A couple of years ago, Dan Patrick’s producers dug up NFL scouting reports on Brees and had him read them on the air when he was a guest on Patrick’s show, sort of a twist on Jimmy Kimmel’s “Mean Tweets” bit. You can practically see Brees’ vengeful glee as recites them:

* Tends to sidearm his passes going deep.

* Lacks accuracy and touch on his long throws.

* Seems more comfortable in the short/intermediate passing attack.

* Does not possess the ideal height you look for in a pro passer.

* Will improvise and run when passing lanes are clogged, but tends to run through defenders rather than avoid them to prevent unnecessary punishment.

All of this goes to show you that no one can measure the mind and heart of a winner. These were the most perceptive talent evaluators in the game, paid to dissect every measurable and observable detail of a prospect. But they overvalued their stopwatches and tape measures and stat-crunchers enough that they overlooked Brees’ greatest attributes – his intellect, his ability to learn from mistakes and his competitive fire.

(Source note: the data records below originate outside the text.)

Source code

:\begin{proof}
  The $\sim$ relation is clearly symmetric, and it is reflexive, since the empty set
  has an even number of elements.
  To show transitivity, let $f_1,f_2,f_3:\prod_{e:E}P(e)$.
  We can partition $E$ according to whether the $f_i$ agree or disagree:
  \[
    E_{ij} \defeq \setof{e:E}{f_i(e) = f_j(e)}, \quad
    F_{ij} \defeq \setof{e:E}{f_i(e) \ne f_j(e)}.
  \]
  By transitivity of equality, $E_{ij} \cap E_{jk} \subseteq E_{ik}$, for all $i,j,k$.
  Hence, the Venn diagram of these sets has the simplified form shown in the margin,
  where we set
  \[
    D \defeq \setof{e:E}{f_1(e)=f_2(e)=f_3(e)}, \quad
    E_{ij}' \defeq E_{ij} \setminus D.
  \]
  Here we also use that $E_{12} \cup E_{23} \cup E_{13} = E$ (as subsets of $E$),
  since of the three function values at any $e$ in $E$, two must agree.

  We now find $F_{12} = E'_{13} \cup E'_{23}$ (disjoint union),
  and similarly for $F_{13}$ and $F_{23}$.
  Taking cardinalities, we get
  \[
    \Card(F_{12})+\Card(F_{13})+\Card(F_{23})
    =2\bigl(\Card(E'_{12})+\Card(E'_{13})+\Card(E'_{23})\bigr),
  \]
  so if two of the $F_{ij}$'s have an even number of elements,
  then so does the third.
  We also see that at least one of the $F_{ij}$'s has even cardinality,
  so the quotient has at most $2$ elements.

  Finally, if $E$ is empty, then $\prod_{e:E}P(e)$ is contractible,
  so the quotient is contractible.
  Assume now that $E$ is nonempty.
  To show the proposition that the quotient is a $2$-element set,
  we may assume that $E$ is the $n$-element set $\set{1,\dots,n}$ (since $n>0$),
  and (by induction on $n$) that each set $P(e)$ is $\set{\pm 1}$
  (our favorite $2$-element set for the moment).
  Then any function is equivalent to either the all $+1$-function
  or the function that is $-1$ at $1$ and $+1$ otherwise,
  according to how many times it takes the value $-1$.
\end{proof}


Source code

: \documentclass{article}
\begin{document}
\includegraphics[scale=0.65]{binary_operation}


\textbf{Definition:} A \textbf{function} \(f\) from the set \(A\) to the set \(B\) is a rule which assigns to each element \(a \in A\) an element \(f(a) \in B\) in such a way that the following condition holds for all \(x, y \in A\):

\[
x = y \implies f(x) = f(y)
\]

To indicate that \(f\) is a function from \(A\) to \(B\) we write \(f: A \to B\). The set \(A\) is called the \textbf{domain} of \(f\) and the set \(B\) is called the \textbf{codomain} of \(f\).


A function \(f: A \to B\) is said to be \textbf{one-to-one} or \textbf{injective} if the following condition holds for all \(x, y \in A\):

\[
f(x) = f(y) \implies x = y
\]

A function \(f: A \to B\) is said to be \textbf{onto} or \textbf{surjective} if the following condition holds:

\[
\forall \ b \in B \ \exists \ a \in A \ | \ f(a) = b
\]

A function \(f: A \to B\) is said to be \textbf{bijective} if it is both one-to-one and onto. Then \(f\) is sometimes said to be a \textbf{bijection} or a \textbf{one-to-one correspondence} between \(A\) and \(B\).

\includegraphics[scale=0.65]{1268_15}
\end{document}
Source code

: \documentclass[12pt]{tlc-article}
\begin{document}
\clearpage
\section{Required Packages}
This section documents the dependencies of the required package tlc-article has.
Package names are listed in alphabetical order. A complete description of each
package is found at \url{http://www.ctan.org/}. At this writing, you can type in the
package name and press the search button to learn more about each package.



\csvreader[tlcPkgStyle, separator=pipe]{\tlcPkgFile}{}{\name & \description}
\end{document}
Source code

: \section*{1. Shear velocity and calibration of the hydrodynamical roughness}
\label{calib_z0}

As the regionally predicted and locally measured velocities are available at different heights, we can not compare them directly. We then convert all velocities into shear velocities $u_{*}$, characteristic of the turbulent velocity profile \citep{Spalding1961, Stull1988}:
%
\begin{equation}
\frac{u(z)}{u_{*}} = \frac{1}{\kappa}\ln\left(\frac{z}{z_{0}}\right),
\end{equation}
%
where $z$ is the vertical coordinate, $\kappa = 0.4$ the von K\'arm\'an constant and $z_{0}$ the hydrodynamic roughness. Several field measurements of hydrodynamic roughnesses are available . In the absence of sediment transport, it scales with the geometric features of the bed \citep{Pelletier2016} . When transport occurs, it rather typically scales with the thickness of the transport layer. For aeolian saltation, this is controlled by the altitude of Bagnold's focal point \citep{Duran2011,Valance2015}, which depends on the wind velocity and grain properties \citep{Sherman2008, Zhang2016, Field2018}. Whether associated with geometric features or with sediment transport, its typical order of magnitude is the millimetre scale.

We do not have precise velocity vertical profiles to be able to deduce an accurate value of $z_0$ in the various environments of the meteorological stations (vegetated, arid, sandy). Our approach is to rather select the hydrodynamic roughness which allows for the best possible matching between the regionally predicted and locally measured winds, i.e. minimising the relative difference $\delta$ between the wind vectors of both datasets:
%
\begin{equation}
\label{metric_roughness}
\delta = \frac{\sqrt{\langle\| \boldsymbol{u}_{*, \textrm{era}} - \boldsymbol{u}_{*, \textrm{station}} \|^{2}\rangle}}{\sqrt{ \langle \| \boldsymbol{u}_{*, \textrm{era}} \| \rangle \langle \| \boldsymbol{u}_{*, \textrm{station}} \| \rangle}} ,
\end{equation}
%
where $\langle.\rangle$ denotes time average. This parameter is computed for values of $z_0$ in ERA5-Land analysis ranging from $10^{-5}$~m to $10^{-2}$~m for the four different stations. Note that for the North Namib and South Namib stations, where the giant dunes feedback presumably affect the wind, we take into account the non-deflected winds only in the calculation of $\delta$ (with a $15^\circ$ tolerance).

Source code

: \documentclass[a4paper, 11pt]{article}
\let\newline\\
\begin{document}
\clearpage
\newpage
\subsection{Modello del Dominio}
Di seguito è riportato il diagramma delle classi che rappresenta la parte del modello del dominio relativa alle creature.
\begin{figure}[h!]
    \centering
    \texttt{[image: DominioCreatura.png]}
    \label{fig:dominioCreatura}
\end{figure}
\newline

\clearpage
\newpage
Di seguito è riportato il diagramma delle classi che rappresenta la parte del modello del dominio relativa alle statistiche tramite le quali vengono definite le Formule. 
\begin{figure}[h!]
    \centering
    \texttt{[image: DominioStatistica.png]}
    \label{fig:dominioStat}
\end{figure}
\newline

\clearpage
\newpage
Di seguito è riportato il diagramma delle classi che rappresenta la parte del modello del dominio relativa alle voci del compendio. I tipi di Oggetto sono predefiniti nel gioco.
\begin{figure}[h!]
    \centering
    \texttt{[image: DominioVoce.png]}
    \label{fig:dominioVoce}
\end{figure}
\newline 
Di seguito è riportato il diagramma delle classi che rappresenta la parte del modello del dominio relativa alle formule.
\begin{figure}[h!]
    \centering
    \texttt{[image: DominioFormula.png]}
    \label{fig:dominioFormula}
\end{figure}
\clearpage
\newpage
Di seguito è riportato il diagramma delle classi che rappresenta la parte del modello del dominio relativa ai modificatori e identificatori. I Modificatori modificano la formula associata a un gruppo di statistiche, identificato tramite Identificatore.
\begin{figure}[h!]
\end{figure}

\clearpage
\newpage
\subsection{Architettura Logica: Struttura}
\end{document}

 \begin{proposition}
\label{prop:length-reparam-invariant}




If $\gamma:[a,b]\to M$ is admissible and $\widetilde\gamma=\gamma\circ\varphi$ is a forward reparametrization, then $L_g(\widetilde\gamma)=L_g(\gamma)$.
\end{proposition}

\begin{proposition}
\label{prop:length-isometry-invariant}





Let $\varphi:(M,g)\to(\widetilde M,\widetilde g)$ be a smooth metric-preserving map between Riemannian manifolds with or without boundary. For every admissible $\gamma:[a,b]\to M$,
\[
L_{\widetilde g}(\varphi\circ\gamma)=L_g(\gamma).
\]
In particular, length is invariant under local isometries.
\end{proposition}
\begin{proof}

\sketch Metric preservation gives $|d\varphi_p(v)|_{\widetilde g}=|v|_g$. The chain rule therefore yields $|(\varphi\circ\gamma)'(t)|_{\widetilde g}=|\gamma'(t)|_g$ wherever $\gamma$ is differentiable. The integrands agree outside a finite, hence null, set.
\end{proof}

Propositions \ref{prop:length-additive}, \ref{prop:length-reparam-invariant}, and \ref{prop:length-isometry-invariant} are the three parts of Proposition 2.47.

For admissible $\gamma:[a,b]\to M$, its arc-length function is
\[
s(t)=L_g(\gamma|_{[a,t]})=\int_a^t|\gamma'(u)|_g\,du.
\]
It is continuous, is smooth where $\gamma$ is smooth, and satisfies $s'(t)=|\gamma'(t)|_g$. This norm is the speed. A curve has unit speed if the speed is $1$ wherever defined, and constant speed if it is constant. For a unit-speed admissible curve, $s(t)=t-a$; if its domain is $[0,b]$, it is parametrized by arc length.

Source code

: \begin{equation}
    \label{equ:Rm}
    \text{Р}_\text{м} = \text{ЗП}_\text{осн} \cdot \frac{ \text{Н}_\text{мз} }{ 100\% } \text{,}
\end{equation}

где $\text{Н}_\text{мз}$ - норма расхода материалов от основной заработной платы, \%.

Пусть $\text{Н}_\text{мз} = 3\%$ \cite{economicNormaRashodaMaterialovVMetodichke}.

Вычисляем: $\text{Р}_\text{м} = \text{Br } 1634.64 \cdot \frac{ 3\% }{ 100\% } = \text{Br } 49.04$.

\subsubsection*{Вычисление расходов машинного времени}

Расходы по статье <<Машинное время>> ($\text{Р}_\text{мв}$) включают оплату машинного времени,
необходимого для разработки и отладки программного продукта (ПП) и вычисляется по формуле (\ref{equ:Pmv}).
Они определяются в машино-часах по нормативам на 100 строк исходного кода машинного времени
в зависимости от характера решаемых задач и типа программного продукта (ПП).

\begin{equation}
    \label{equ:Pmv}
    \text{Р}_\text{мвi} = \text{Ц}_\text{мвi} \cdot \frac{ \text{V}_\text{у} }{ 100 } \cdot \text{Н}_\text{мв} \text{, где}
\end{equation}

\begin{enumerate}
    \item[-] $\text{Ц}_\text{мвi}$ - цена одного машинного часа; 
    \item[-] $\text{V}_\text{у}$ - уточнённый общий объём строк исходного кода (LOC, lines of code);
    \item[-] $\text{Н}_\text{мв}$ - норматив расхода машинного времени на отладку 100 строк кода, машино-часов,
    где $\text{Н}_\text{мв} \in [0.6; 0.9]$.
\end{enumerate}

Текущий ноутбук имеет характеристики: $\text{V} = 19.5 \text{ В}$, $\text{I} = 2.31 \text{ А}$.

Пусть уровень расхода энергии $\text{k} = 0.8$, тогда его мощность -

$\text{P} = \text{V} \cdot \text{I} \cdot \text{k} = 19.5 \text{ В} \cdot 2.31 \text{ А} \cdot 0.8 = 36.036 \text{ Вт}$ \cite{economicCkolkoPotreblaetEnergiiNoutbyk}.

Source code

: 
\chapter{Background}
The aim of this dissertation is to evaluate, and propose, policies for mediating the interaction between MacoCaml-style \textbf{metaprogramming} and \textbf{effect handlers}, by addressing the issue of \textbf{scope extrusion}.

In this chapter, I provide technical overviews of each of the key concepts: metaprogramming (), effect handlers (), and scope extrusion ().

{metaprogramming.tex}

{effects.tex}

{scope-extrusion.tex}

Brees learned not to take on tacklers in the NFL. He learned to take what defenses gave him and not risk sacks or injury by overextending plays. He learned to check down quickly when necessary and keep clean. But he also was adept at locating big plays when they arose, as in the 62-yard TD pass on Monday night that broke the career yardage record.

And in so doing, he became not just the most prolific but the most accurate and one of the four most efficient passers in NFL history. His 67.2 career completion percentage is more than a full percentage point better than anyone in professional annals. Nobody else tops 66.0. His 97.3 career NFL passer rating is bettered only by Aaron Rodgers, Russell Wilson and Tom Brady.

I know his new record yardage figure is somewhere in the low 70,000s, but this is where I quit looking up numbers. Because Brees’ greatest quality has nothing to do with quantity.

Brees installs a piece of siding at a home under construction at the Habitat for Humanity Musicians Village in New Orleans’ 9th Ward in May 2007. 

It’s about how he worked to bring his adopted city of New Orleans together through his quiet words and deeds when other forces were working to tear it apart during and after Hurricane Katrina in 2005. How he planted his home in the city proper when others lived in the NOLA burbs. How his Dream Foundation charity funded programs that put boots on the ground of a wounded town to help the kids most affected by the catastrophe and rebuild their playgrounds and athletic facilities and after-school programs.

That’s why an entire city loves him, why the NFL named him its 2006 Man of the Year and Sports Illustrated its 2010 Sportsman of the Year. That will be his real lasting legacy, not football records.

But yeah, there’ll be a more functional one related to his job. It was embodied in the last NFL Draft in April, when the #1 overall choice was a 6-foot quarterback born and raised in Austin, Texas — the Browns’ Baker Mayfield. Brees not only changed minds and changed lives, he’s changed his profession.

So, in review: Brees was judged, not just out of high school but also out of college, too small, too scatter-armed, too reckless and lacking a good deep ball.

And yet, he won conference title in college, won a Super Bowl in the pros, could yet win another, is certain to be a first-ballot Pro Football Hall-of-Famer, and has won a city’s hearts.

Telling some guys what they can’t do only assures they will do it.